EXERCISE GOAL »
Which of the lines below mention the word "However"? Pull each one out.

GIVEN INFORMATION »
--------------------
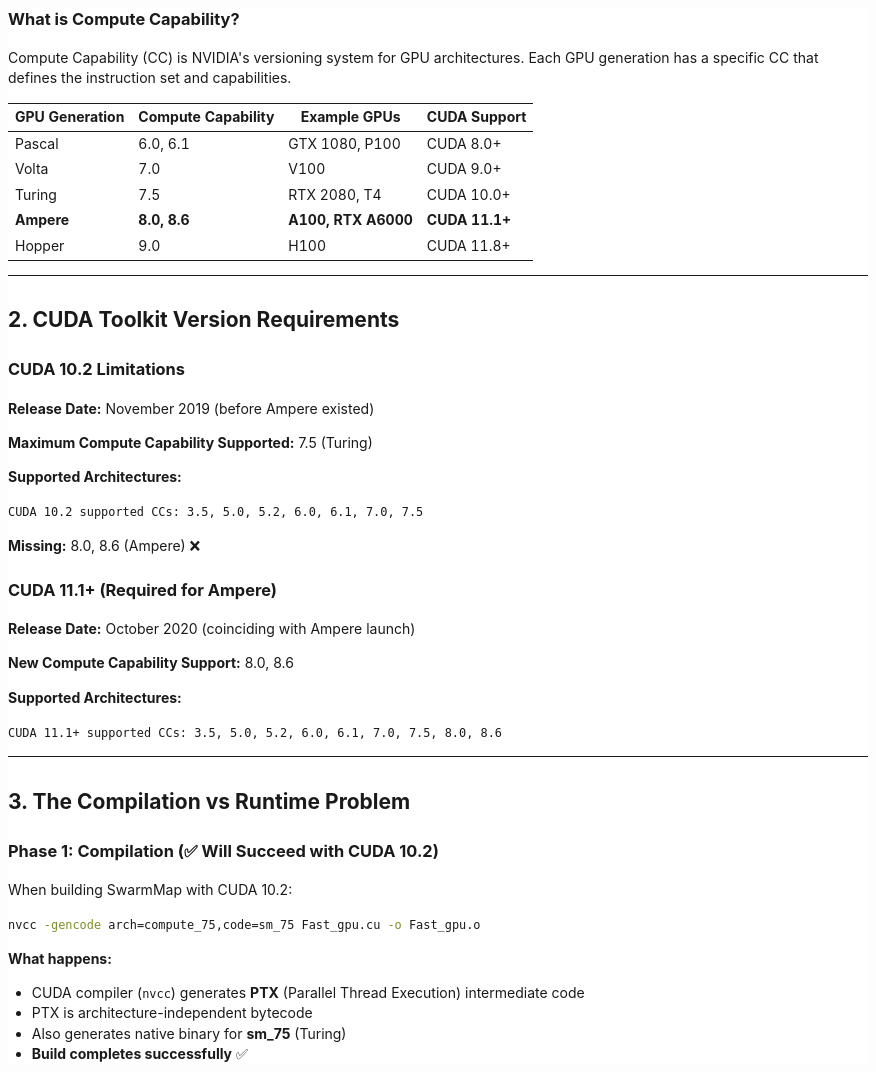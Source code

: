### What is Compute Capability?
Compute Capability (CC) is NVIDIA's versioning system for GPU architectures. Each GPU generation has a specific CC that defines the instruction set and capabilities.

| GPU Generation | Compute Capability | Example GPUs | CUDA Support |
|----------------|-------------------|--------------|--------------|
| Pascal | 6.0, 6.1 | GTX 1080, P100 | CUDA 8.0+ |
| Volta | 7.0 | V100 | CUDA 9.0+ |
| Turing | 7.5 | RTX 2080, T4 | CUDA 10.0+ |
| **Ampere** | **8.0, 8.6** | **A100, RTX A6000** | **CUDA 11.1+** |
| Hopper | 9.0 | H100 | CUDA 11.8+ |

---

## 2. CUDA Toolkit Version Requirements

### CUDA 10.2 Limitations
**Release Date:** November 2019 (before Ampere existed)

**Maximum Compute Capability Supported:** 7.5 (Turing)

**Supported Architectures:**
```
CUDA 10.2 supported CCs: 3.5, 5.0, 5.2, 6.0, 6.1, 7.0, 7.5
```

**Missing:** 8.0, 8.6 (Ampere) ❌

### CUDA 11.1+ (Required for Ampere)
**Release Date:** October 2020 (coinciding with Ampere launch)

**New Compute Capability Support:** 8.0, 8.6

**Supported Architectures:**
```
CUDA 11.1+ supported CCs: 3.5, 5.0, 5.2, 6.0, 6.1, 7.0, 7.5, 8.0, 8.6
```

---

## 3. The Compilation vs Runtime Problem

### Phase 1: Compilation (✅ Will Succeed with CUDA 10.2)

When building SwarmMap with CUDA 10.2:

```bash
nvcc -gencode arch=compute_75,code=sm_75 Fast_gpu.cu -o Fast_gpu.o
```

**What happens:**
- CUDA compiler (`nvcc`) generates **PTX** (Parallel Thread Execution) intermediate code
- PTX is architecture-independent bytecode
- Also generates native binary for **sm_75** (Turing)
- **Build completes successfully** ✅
--------------------
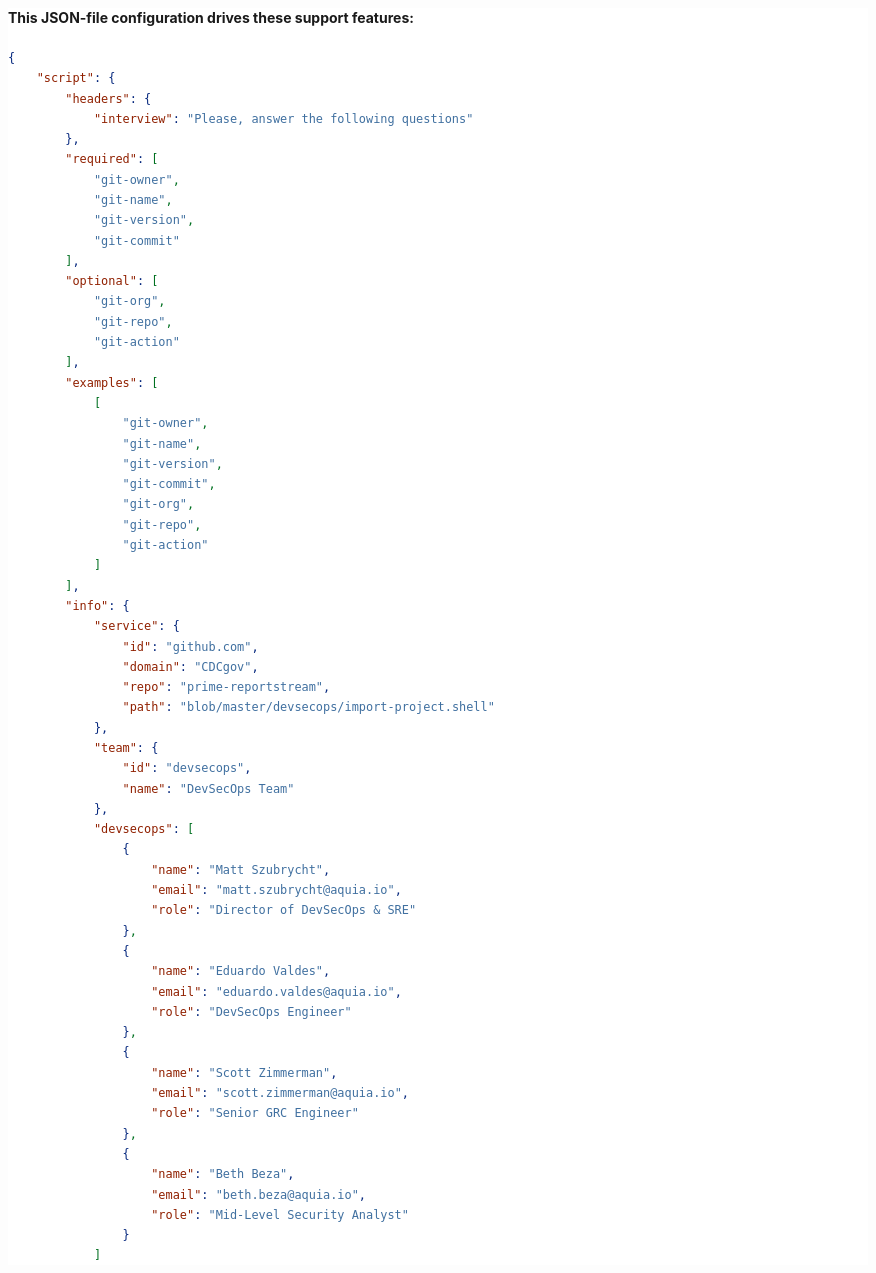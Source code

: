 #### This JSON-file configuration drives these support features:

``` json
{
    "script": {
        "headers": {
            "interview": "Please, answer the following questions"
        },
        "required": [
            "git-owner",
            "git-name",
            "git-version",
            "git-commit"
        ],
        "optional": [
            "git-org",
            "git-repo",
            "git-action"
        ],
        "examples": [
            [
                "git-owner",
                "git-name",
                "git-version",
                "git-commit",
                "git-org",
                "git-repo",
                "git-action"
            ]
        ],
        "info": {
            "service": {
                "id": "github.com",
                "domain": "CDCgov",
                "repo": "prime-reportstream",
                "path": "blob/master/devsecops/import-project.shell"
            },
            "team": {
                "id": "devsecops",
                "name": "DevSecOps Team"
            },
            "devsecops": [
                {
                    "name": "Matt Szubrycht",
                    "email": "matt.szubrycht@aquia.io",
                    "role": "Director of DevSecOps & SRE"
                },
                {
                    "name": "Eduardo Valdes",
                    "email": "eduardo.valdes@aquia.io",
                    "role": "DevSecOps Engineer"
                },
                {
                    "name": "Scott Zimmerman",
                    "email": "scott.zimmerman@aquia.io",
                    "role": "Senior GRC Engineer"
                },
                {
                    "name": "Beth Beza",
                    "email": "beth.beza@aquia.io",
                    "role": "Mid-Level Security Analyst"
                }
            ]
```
--------------------
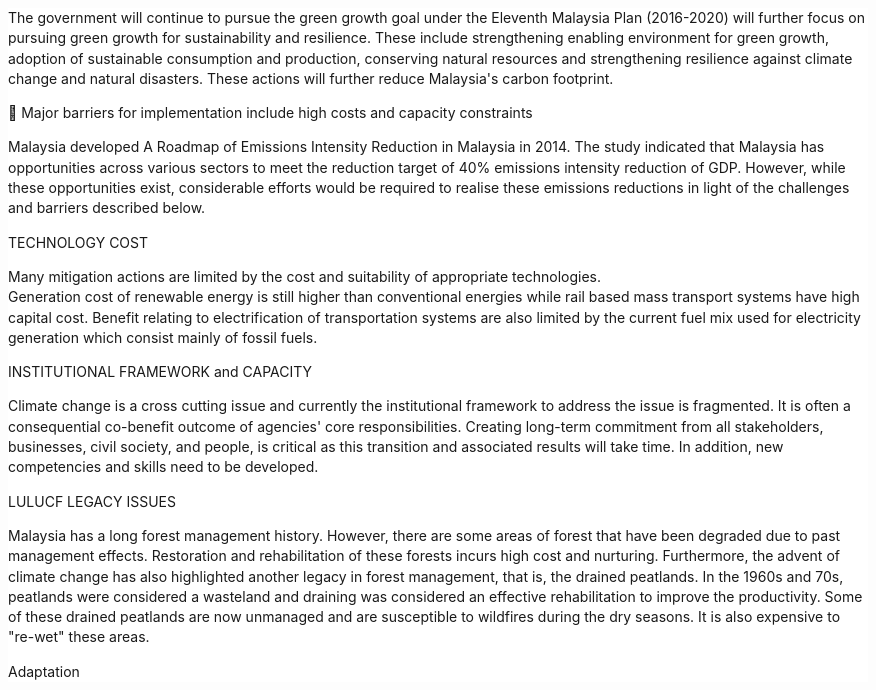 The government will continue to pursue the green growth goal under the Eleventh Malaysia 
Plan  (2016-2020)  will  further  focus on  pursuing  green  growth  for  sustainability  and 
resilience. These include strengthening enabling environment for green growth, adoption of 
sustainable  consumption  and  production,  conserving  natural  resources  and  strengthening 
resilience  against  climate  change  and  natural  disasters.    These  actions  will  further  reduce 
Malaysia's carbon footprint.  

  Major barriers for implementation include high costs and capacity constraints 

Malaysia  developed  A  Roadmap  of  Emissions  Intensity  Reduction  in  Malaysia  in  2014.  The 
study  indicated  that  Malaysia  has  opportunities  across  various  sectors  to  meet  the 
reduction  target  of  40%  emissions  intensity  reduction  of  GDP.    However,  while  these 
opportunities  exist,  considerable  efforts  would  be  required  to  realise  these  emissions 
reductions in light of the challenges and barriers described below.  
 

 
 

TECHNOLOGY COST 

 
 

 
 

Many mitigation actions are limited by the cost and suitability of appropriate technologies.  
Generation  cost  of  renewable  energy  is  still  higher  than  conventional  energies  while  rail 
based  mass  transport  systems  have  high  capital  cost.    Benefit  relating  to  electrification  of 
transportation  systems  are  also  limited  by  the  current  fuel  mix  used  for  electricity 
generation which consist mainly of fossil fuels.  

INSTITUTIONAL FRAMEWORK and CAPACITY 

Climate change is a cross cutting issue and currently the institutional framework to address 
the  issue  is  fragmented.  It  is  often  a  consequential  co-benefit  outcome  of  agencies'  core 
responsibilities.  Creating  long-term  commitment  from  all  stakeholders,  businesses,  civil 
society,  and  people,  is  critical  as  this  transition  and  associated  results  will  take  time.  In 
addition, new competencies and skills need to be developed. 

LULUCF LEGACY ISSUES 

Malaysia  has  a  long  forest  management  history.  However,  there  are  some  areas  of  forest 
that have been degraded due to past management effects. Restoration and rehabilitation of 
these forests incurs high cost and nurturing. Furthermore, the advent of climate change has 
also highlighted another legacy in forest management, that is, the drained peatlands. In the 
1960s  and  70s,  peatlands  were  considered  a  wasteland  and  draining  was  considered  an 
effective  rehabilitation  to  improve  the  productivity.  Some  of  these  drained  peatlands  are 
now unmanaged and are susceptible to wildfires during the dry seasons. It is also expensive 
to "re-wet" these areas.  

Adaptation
--------------------
YOUR RESPONSE »
reduction  target  of  40%  emissions  intensity  reduction  of  GDP.    However,  while  these 
Malaysia  has  a  long  forest  management  history.  However,  there  are  some  areas  of  forest 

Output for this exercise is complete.